Hereinafter, an example of the operation outside the measurement in the automatic analyzer 100 will be described with reference to FIGS. 1 to 8.
FIG. 8 is a flowchart showing the operation of cleaning outside measurement in the automatic analyzer 100. In the storage circuit 91 of the system control unit 90, the first search information set on the first search information setting screen 73 in FIG. 4 and the second search information set on the second search information setting screen 74 in FIG. The search information, the third search information set on the third search information setting screen 75 in FIG. 6, and the information on the cleaning conditions for cleaning using the cleaning liquid set on the cleaning condition setting screen 76 in FIG. ing. The analysis information storage unit 32 of the data processing unit 30 stores a large number of analysis data and inspection information.

  After the measurement of each sample is completed, the sample container 17 containing the cleaning liquid is stored in the disk sampler 5, and the reagent containers 6 and 7 containing the cleaning liquid are stored in the reagent containers 1 and 2, and then measured from the operation unit 80. When the external cleaning operation is performed, the automatic analyzer 100 starts an operation other than measurement cleaning (step S1).

  The system control unit 90 instructs the analysis control unit 25, the data processing unit 30, and the search unit 40 to perform non-measurement cleaning using a cleaning liquid. The control unit 27 of the analysis control unit 25 controls the mechanism unit 26 to operate each analysis unit of the analysis unit 24.

  The sample dispensing pump 16b sucks the cleaning liquid in the sample container 17 accommodated in the disk sampler 5 into the sample dispensing probe 16, and then discharges the sucked cleaning liquid into the cleaning tank 16a. Is cleaned (step S2).

  After the first and second reagent dispensing pumps 14b and 15b suck the cleaning liquid in the reagent containers 6 and 7 stored in the reagent containers 1 and 2 into the first and second reagent dispensing probes 14 and 15, The aspirated cleaning liquid is discharged into the cleaning tanks 14a and 15a, and the first and second reagent dispensing probes 14 and 15 are cleaned (step S3).

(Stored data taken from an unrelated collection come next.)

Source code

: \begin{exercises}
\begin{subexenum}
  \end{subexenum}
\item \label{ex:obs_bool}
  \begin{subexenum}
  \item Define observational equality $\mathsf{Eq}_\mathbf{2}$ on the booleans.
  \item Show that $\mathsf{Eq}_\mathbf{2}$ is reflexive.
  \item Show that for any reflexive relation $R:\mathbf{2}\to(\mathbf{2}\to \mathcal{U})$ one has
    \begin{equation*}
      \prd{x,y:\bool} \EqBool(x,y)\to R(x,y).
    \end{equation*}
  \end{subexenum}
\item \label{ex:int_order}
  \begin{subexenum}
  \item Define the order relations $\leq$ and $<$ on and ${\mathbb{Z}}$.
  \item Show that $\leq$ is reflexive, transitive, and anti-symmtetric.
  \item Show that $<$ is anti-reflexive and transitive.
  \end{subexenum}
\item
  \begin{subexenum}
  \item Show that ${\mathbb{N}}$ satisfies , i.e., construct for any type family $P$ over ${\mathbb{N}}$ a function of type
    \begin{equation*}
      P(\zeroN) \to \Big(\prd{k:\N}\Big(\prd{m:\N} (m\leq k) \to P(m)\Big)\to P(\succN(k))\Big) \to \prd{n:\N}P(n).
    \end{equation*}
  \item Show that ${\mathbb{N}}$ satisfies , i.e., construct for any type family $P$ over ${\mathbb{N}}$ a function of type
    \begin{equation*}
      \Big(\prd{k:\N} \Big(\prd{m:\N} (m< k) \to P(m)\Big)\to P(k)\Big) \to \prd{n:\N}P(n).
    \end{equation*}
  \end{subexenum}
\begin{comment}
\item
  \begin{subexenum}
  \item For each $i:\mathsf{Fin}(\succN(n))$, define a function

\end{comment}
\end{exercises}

  The first reagent dispensing pump 14b sucks the cleaning liquid in the reagent container 6 into the first reagent dispensing probe 14, and then dispenses the sucked cleaning liquid into the two reaction containers 3. The reaction disk 4 moves the reaction vessel 3 into which the cleaning liquid has been dispensed below the first and second stirrers 18 and 19. The first and second stirrers 20 and 21 move the first and second stirrers 18 and 19 into the reaction vessel 3 containing the cleaning liquid to clean the first and second stirrers 18 and 19. (Step S4).

  The search unit 40 has inspection information having time information from when the previous non-measurement cleaning operation is performed to the current non-measurement cleaning operation from among the inspection information stored in the inspection information storage unit 32. Search for. Next, the inspection information having the first to third search information supplied from the system control unit 90 is searched from the searched inspection information. Then, the reaction container 3 identified by the container ID included in the searched inspection information is determined as the reaction container 3 to be cleaned, and the container ID is output to the control unit 27 (step S5).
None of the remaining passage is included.